Copy exactly, and only, the lines from the line containing "<td>5841.0</td>" through the last line of the records below, both included.
--- Extracted material Enclosed Below ---
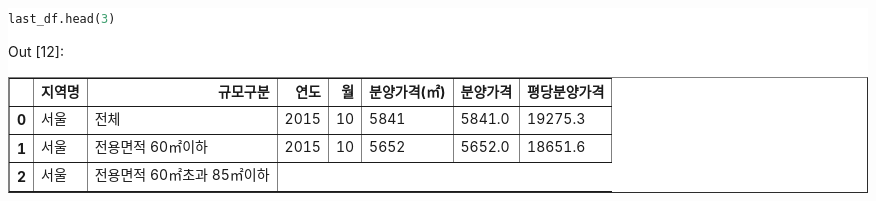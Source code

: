 <div class="input_area" markdown="1">

```python
last_df.head(3)
```

</div>

<div class="output_prompt">
Out&nbsp;[12]:
</div>




<div markdown="0">
<div>
<style scoped>
    .dataframe tbody tr th:only-of-type {
        vertical-align: middle;
    }

    .dataframe tbody tr th {
        vertical-align: top;
    }

    .dataframe thead th {
        text-align: right;
    }
</style>
<table border="1" class="dataframe">
  <thead>
    <tr style="text-align: right;">
      <th></th>
      <th>지역명</th>
      <th>규모구분</th>
      <th>연도</th>
      <th>월</th>
      <th>분양가격(㎡)</th>
      <th>분양가격</th>
      <th>평당분양가격</th>
    </tr>
  </thead>
  <tbody>
    <tr>
      <th>0</th>
      <td>서울</td>
      <td>전체</td>
      <td>2015</td>
      <td>10</td>
      <td>5841</td>
      <td>5841.0</td>
      <td>19275.3</td>
    </tr>
    <tr>
      <th>1</th>
      <td>서울</td>
      <td>전용면적 60㎡이하</td>
      <td>2015</td>
      <td>10</td>
      <td>5652</td>
      <td>5652.0</td>
      <td>18651.6</td>
    </tr>
    <tr>
      <th>2</th>
      <td>서울</td>
      <td>전용면적 60㎡초과 85㎡이하</td>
--- End of Enclosed Extracted material ---
▸ **Answer section**:
      <td>5841.0</td>
      <td>19275.3</td>
    </tr>
    <tr>
      <th>1</th>
      <td>서울</td>
      <td>전용면적 60㎡이하</td>
      <td>2015</td>
      <td>10</td>
      <td>5652</td>
      <td>5652.0</td>
      <td>18651.6</td>
    </tr>
    <tr>
      <th>2</th>
      <td>서울</td>
      <td>전용면적 60㎡초과 85㎡이하</td>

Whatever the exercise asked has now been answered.